Tuesday, June 7, 2011

Personality, Self and Socialization

Today we started the class with a handout that asked you to reflect on certain scenarios. The objective was to identify possible prejudiced thinking and look at ways to rethink and unlearn our prejudices.

"The world is full of people who have never, since childhood, met an open doorway with an open mind." E.B White

We reflected individually on the following questions:

What kinds of prejudice do you see at KCI?
Do you think others are prejudiced against you? Who and why?
How do you deal with prejudice from others? Within yourself?
What prejudices do you have that you would like to change?

From those questions we discussed how prejudice is not simple. We all have biases that come out according to the situation we're in. We all draw our "Prejudiced/Nonprejudiced" lines differently but what we must figure out is where we draw our lines and why.

We ended the class by looking at five faulty reasoning categories (Building Cultural Bridges) that were ways that people try to rationalize or justify their prejudice.

Five Faulty Reasoning Categories:
1 - Over generalization
Thinking that one or more pieces of evidence can justify making a broad conclusion.
Ex: "I don't know him, but I know his kind is worthless and lazy."

2 - Bandwagon
Thinking that the greater the number of people who believe something, the greater the probability that the something is true.
Ex: "It must be true about the new student because everyone is talking about it and everyone agrees."

3 - Projection
Transferring blame for one's own shortcomings, mistakes, and misdeeds to others or attributing to others one's own unacceptable impulses, thoughts and desires.
Ex: "If we could only stop the immigrants from coming over, our economic problems would be solved."

4 - Expert Opinion
Thinking that something is true because it is stated by someone who appears to be an expert.
Ex: "African Americans are better at sports than other racial groups because of their physical construction. That's what a scientist said!"

5 - Railroading
Thinking something because you are pressured to do so in order to conform and belong to a group.
Ex: " I didn't want to beat that guy up, but my friends were watching and I had to show them I could handle it."

Some points to remember about stereotypes:

Stereotypes are nothing more than categories, and we all put everything in categories as a natural function of the way our minds make sense of the world.

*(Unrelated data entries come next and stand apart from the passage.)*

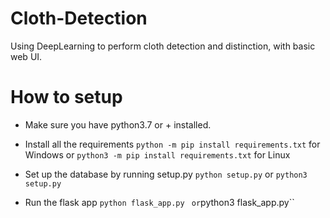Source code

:# Cloth-Detection
Using DeepLearning to perform cloth detection and distinction, with basic web UI.

# How to setup
- Make sure you have python3.7 or + installed.

- Install all the requirements
``python -m pip install requirements.txt`` for Windows
or
``python3 -m pip install requirements.txt`` for Linux

- Set up the database by running setup.py
``python setup.py``
or
``python3 setup.py``

- Run the flask app
``python flask_app.py``
``
or``python3 flask_app.py``
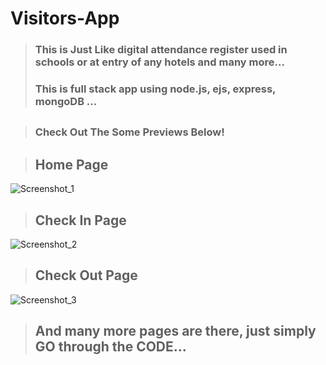 # Visitors-App

>### This is Just Like digital attendance register used in schools or at entry of any hotels and many more...
>### This is full stack app using node.js, ejs, express, mongoDB ...
##
>### Check Out The Some Previews Below!
##

>## Home Page
![Screenshot_1](https://user-images.githubusercontent.com/78845555/149621465-55b7bac3-6d1f-489a-9f27-1c7dd3e01367.jpg)
##

>## Check In Page
![Screenshot_2](https://user-images.githubusercontent.com/78845555/149621533-e0cd7bf8-a61b-4773-b1d8-0bc2b2ef4276.jpg)
##

>## Check Out Page
![Screenshot_3](https://user-images.githubusercontent.com/78845555/149621569-f9951141-ac95-4c7a-870f-ec921a3b8239.jpg)
##

>## And many more pages are there, just simply GO through the CODE...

The problem is that we may create categories based on half-truths, incomplete or inaccurate information.

Stereotypes can be very hard to change.

Association with people in informal social settings is essential to breaking stereotypes.

Having stereotypes does not make us bad or wrong people. But we should continue to explore our stereotypes and work to change them.

We need to recognize and identify our stereotypes and prejudice before we change them.